US Presidents have used their 1st Inaugural Addresses as an opportunity to highlight their objectives and hopes for the future as Commander-in-chief. For this project, I wanted to analyze the thirteen most recent first inaugural addresses of past US presidents over the last century - from President Taft to President Obama's. We will try to classify the presidents and their addresses using a number of Supervised and Unsupervised Learning tools. The texts were pulled from NLTK. 
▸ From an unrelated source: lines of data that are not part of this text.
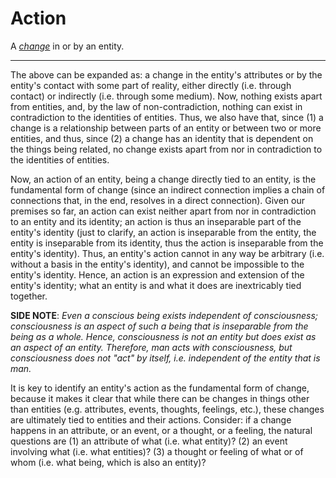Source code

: # Action
A [*change*](./change.md) in or by an entity.

---

The above can be expanded as: a change in the entity's attributes or by the entity's contact with some part of reality, either directly (i.e. through contact) or indirectly (i.e. through some medium). Now, nothing exists apart from entities, and, by the law of non-contradiction, nothing can exist in contradiction to the identities of entities. Thus, we also have that, since (1) a change is a relationship between parts of an entity or between two or more entities, and thus, since (2) a change has an identity that is dependent on the things being related, no change exists apart from nor in contradiction to the identities of entities.

Now, an action of an entity, being a change directly tied to an entity, is the fundamental form of change (since an indirect connection implies a chain of connections that, in the end, resolves in a direct connection). Given our premises so far, an action can exist neither apart from nor in contradiction to an entity and its identity; an action is thus an inseparable part of the entity's identity (just to clarify, an action is inseparable from the entity, the entity is inseparable from its identity, thus the action is inseparable from the entity's identity). Thus, an entity's action cannot in any way be arbitrary (i.e. without a basis in the entity's identity), and cannot be impossible to the entity's identity. Hence, an action is an expression and extension of the entity's identity; what an entity is and what it does are inextricably tied together.

**SIDE NOTE**: _Even a conscious being exists independent of consciousness; consciousness is an aspect of such a being that is inseparable from the being as a whole. Hence, consciousness is not an entity but does exist as an aspect of an entity. Therefore, man acts with consciousness, but consciousness does not "act" by itself, i.e. independent of the entity that is man._

It is key to identify an entity's action as the fundamental form of change, because it makes it clear that while there can be changes in things other than entities (e.g. attributes, events, thoughts, feelings, etc.), these changes are ultimately tied to entities and their actions. Consider: if a change happens in an attribute, or an event, or a thought, or a feeling, the natural questions are (1) an attribute of what (i.e. what entity)? (2) an event involving what (i.e. what entities)? (3) a thought or feeling of what or of whom (i.e. what being, which is also an entity)?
### Data Cleaning and Processing

In [2]:
nltk.download('inaugural')
print(inaugural.fileids())

[nltk_data] Downloading package inaugural to
[nltk_data]     /Users/samuelkim/nltk_data...
[nltk_data]   Package inaugural is already up-to-date!
['1789-Washington.txt', '1793-Washington.txt', '1797-Adams.txt', '1801-Jefferson.txt', '1805-Jefferson.txt', '1809-Madison.txt', '1813-Madison.txt', '1817-Monroe.txt', '1821-Monroe.txt', '1825-Adams.txt', '1829-Jackson.txt', '1833-Jackson.txt', '1837-VanBuren.txt', '1841-Harrison.txt', '1845-Polk.txt', '1849-Taylor.txt', '1853-Pierce.txt', '1857-Buchanan.txt', '1861-Lincoln.txt', '1865-Lincoln.txt', '1869-Grant.txt', '1873-Grant.txt', '1877-Hayes.txt', '1881-Garfield.txt', '1885-Cleveland.txt', '1889-Harrison.txt', '1893-Cleveland.txt', '1897-McKinley.txt', '1901-McKinley.txt', '1905-Roosevelt.txt', '1909-Taft.txt', '1913-Wilson.txt', '1917-Wilson.txt', '1921-Harding.txt', '1925-Coolidge.txt', '1929-Hoover.txt', '1933-Roosevelt.txt', '1937-Roosevelt.txt', '1941-Roosevelt.txt', '1945-Roosevelt.txt', '1949-Truman.txt', '1953-Eisenhower.txt', '1

In [3]:
#We are going to pick the 18 inaugural addresses we wish to analyze and put them into a list; 
#after cleaning it, we will create sentence-level documents for each text. 
#The addresses will then be tied to the names of the President that delivered it
#which we extracted from the txt file titles, i.e. file (5:-4) for '1969-Nixon.txt'. 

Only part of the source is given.